Barack Adama : "Avec 'La Propagande', je suis dans l'expérimentation" [interview]

Les rapporteuses Lundi 23 janvier 2017

Réécoute
Sortir 3 mixtapes avant l'album, avoir pour inspiration Rick Ross, son père ou Barack Obama. Ne pas aimer dire "je t'aime", vouloir installer un univers en répétant les mêmes choses pour que ça rentre dans la tête des gens. Conversation avec Barack Adama, rappeur de la Sexion d'Assaut qui s'était retiré de la scène musicale en 2013 et qui fait aujourd'hui son grand retour.
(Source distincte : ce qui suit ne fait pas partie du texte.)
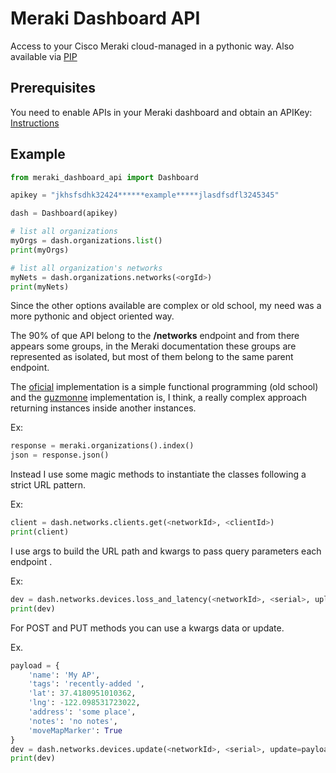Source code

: # Meraki Dashboard API

Access  to your Cisco Meraki cloud-managed in a pythonic way.  Also available via [PIP](https://pypi.org/project/meraki-dashboard-api/)

## Prerequisites
You need to enable APIs in your Meraki dashboard and obtain an APIKey:  [Instructions](https://documentation.meraki.com/zGeneral_Administration/Other_Topics/The_Cisco_Meraki_Dashboard_API) 

## Example

```python
from meraki_dashboard_api import Dashboard

apikey = "jkhsfsdhk32424******example*****jlasdfsdfl3245345"

dash = Dashboard(apikey)

# list all organizations
myOrgs = dash.organizations.list()
print(myOrgs)

# list all organization's networks
myNets = dash.organizations.networks(<orgId>)
print(myNets)

```


Since the other options available are complex or old school, my need was a more pythonic and object oriented way.

The 90% of que API belong to the **/networks** endpoint and from there appears some groups, in the Meraki documentation these groups are represented as isolated, but  most of them belong to the same parent endpoint.

The [oficial](https://github.com/meraki/dashboard-api-python) implementation is a simple functional programming (old school) and the [guzmonne](https://github.com/guzmonne/meraki_api) implementation is, I think, a really complex approach returning instances inside another instances.

Ex:
```python
response = meraki.organizations().index()
json = response.json()
```

Instead I use some magic methods to instantiate the classes following a strict URL pattern.

Ex:
```python
client = dash.networks.clients.get(<networkId>, <clientId>)
print(client)
```

I use args to build the URL path and kwargs to pass query parameters each endpoint .

Ex:
```python
dev = dash.networks.devices.loss_and_latency(<networkId>, <serial>, uplink=‘wan1’, ip=‘1.2.3.4’, timespan=7200)
print(dev)
```

For POST and PUT methods you can use a kwargs data or update.

Ex.
```python
payload = {
	'name': 'My AP',
	'tags': 'recently-added ',
	'lat': 37.4180951010362,
	'lng': -122.098531723022,
	'address': 'some place',
	'notes': 'no notes',
	'moveMapMarker': True
}
dev = dash.networks.devices.update(<networkId>, <serial>, update=payload)
print(dev)
```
Barack Adama est aujourd'hui fin prêt à lancer La Propagande, une aventure en 3 mixtapes qui sortiront toute sur l'année 2017. Et la marche, elle a été lancée avec ce titre-là...

 

Dans Parisien Magicien, il y a cette Rolls Royce qui arrive. Elle n'est jamais repartie...

Exactement.

On la revoit dans d'autres vidéos. Pourquoi ?

Je ne sais pas. On l'a mis dans une première vidéo et puis on s'est dit "on continue". Ça allait bien avec mon personnage et ça collait bien avec le truc.

C'est la propagande qui est lancée ?

C'est ça. Le but de la mixtape et de mes clips c'est de répéter les mêmes choses pour que ça rentre dans la tête des gens.

Qu'est-ce que tu veux leur faire rentrer dans la tête ?

Je sors d'un groupe de huit personnes, ça fait quatre ans qu'on ne m'a pas vu et là, je reviens seul. Pour les gens, ça peut-être confus. Ils connaissent mon visage mais pas encore mon univers. Les mixtapes, c'est une façon de leur faire découvrir.

En regardant tes vidéos, je ne peux m'empêcher de penser à Rick Ross...

Ah ouais ? C'est la barbe je pense (rires). Après c'est vrai que Rick Ross c'est un personnage qui m'inspire beaucoup dans le sens où il s'assume clairement. Rick Ross c'est un mec qui a donné de la force à tous les gros (rires).

Dans tes inspirations, il y a qui d'autres ?

Mon père, Frank Underwood, Barack Obama. Mon daron il a pleuré quand Obama est devenu Président. Il m'a dit "t'es pas touché ?" J'ai répondu que non et il m'a insulté "t'es con et tout …" Mais moi, je m'en foutais. J'ai pris du recul depuis et en vérité, c'est fort ! Gros personnage Obama, comment il s'est imposé. En plus, il a un capital sympathie, il est stylé. Ah ! Le con. (rires)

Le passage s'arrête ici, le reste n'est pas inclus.